Retrospective study based on chart review and microbiology laboratory data.
The department of medicine in a municipal hospital serving central Brooklyn, New York.
We identified all adult admissions in 1993 during which TB was suspected. We assigned each admission to one of four mutually exclusive groups defined by the results of microbiological tests (acid-fast bacilli [AFB] smear and culture): culture-positive and smear-positive (C + S +); culture-positive and smear-negative (C + S−); culture-negative and smear-positive (C−S+); or culture-negative and smear-negative (C−S−). Each admission was divided into two separate periods to which the utilization of medical resources was assigned: the diagnostic and the postdiagnostic periods, which were separated by the date of receipt of the first definitive culture report.

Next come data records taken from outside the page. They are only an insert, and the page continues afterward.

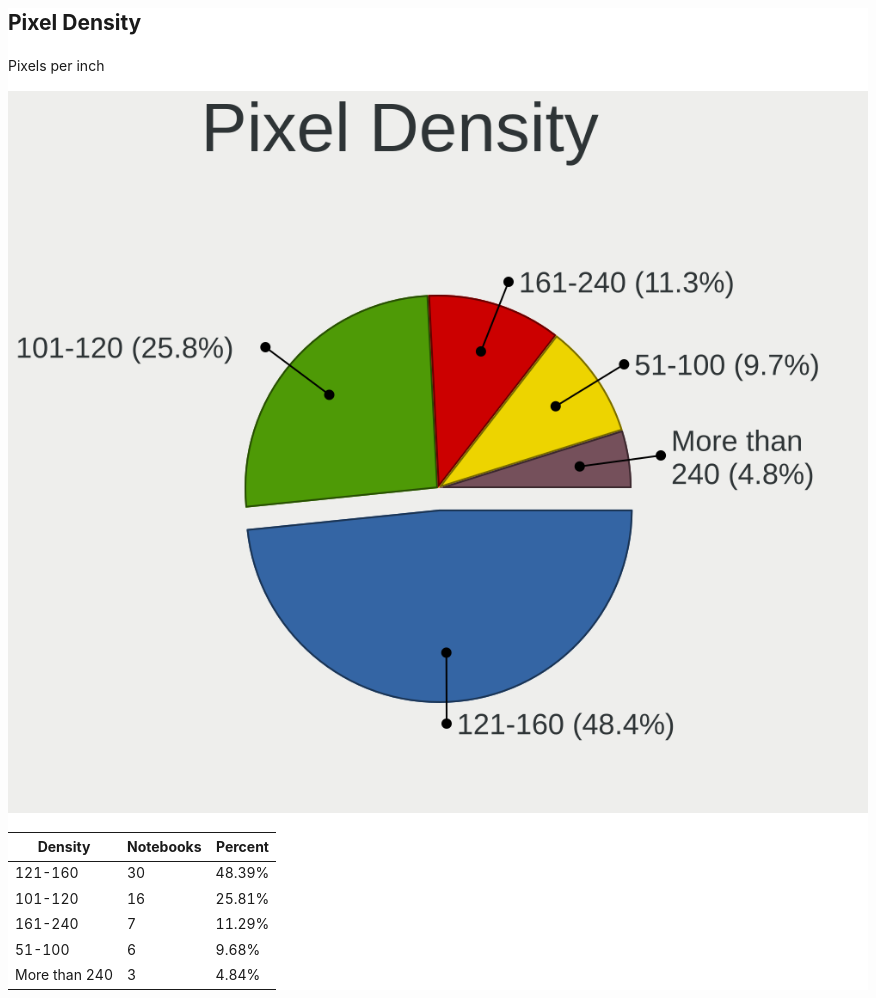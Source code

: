 Pixel Density
-------------

Pixels per inch

![Pixel Density](./images/pie_chart_bsd/mon_density.svg)


| Density       | Notebooks | Percent |
|---------------|-----------|---------|
| 121-160       | 30        | 48.39%  |
| 101-120       | 16        | 25.81%  |
| 161-240       | 7         | 11.29%  |
| 51-100        | 6         | 9.68%   |
| More than 240 | 3         | 4.84%   |
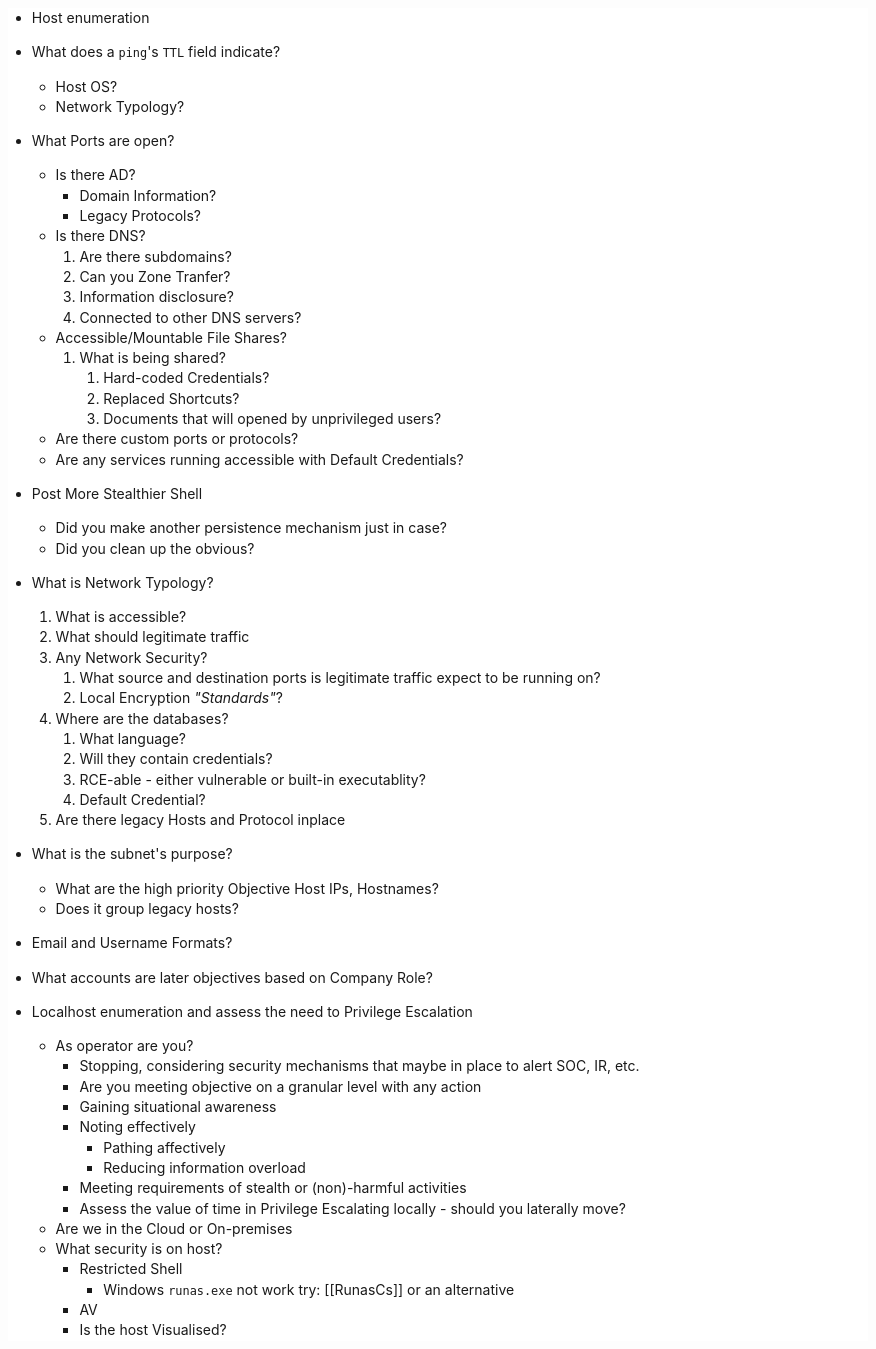 




- Host enumeration 
- What does a `ping`'s `TTL` field indicate?
	- Host OS?
	- Network Typology?
- What Ports are open?
	- Is there AD?
		- Domain Information?
		- Legacy Protocols?
	- Is there DNS? 
		1. Are there subdomains?
		2. Can you Zone Tranfer?
		3. Information disclosure?
		4. Connected to other DNS servers?
	- Accessible/Mountable File Shares?
		1. What is being shared?
			1. Hard-coded Credentials?
			2. Replaced Shortcuts?
			3. Documents that will opened by unprivileged users?
	- Are there custom ports or protocols?
	- Are any services running accessible with Default Credentials?  

- Post More Stealthier Shell
	- Did you make another persistence mechanism just in case?
	- Did you clean up the obvious?

- What is Network Typology?
	1. What is accessible? 
	2. What should legitimate traffic  
	3. Any Network Security?   
		1. What source and destination ports is legitimate traffic expect to be running on? 
		2. Local Encryption *"Standards"*?  
	1. Where are the databases?
		1. What language?
		2. Will they contain credentials?
		3. RCE-able - either vulnerable or built-in executablity?
		4. Default Credential?
	2. Are there legacy Hosts and Protocol inplace 
- What is the subnet's purpose?
	- What are the high priority Objective Host IPs, Hostnames?
	- Does it group legacy hosts?


- Email and Username Formats?
	

- What accounts are later objectives based on Company Role?


- Localhost enumeration and assess the need to Privilege Escalation
	- As operator are you?
		- Stopping, considering security mechanisms that maybe in place to alert SOC, IR, etc.
		- Are you meeting objective on a granular level with any action
		- Gaining situational awareness
		- Noting effectively 
			- Pathing affectively
			- Reducing information overload 
		- Meeting requirements of stealth or (non)-harmful activities
		- Assess the value of time in Privilege Escalating locally - should you laterally move?
	- Are we in the Cloud or On-premises
	- What security is on host?
		- Restricted Shell
			- Windows `runas.exe` not work try: [[RunasCs]] or an alternative
		- AV
		 - Is the host Visualised?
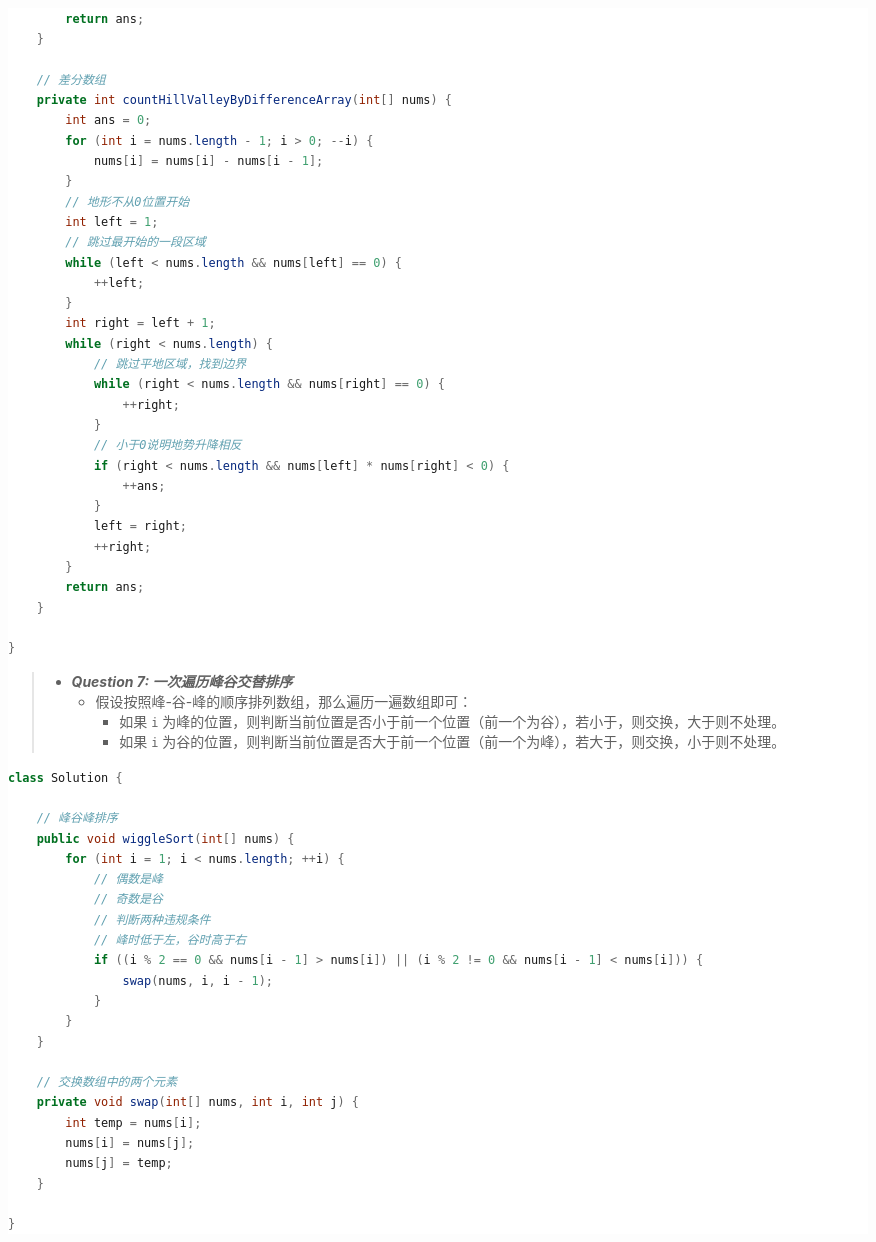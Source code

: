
 ```java
        return ans;
    }
    
    // 差分数组
    private int countHillValleyByDifferenceArray(int[] nums) {
        int ans = 0;
        for (int i = nums.length - 1; i > 0; --i) {
            nums[i] = nums[i] - nums[i - 1];
        }
        // 地形不从0位置开始
        int left = 1;
        // 跳过最开始的一段区域
        while (left < nums.length && nums[left] == 0) {
            ++left;
        }
        int right = left + 1;
        while (right < nums.length) {
            // 跳过平地区域，找到边界
            while (right < nums.length && nums[right] == 0) {
                ++right;
            }
            // 小于0说明地势升降相反
            if (right < nums.length && nums[left] * nums[right] < 0) {
                ++ans;
            }
            left = right;
            ++right;
        }
        return ans;
    }

}
```

> - ***Question 7: 一次遍历峰谷交替排序***
>   - 假设按照峰-谷-峰的顺序排列数组，那么遍历一遍数组即可：
>     - 如果 `i` 为峰的位置，则判断当前位置是否小于前一个位置（前一个为谷），若小于，则交换，大于则不处理。
>     - 如果 `i` 为谷的位置，则判断当前位置是否大于前一个位置（前一个为峰），若大于，则交换，小于则不处理。

```java
class Solution {

    // 峰谷峰排序
    public void wiggleSort(int[] nums) {
        for (int i = 1; i < nums.length; ++i) {
            // 偶数是峰
            // 奇数是谷
            // 判断两种违规条件
            // 峰时低于左，谷时高于右
            if ((i % 2 == 0 && nums[i - 1] > nums[i]) || (i % 2 != 0 && nums[i - 1] < nums[i])) {
                swap(nums, i, i - 1);
            }
        }
    }
    
    // 交换数组中的两个元素
    private void swap(int[] nums, int i, int j) {
        int temp = nums[i];
        nums[i] = nums[j];
        nums[j] = temp;
    }

}
```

Data on 519 admissions (93 C+S+; 57 C+S−; 30 C−S+; and 339 C−S−) were analyzed. Although C+S+ were more likely than other groups to have an admitting diagnosis of TB, approximately one quarter of the admissions without TB (C−S+, C−S−) were admitted with the principal diagnosis of TB. For the four groups, C+S+, C+S−, C−S+, and C−S−, the respective rates of TB isolation and anti-TB treatment, and median lengths of isolation were 98%, 87%, and 34 days; 74%, 74%, and 7 days; 83%, 83%, and 15 days; and 44%, 29%, and 0 days. During the diagnostic period, the rate and length of isolation were similar in the AFB-smear—positive groups (C+S+ and C−S+). We estimated that admissions without culture-proven TB (C−S+ and C−S−) accounted for 3,174 (36%) of the 8,712 days of TB isolation expended and for 65% of the 16,671 days of anti-TB treatment. The vast majority of this resource consumption (2,737 [86%] of 3,174 days of isolation) occurred during the diagnostic period before a definitive culture result was known.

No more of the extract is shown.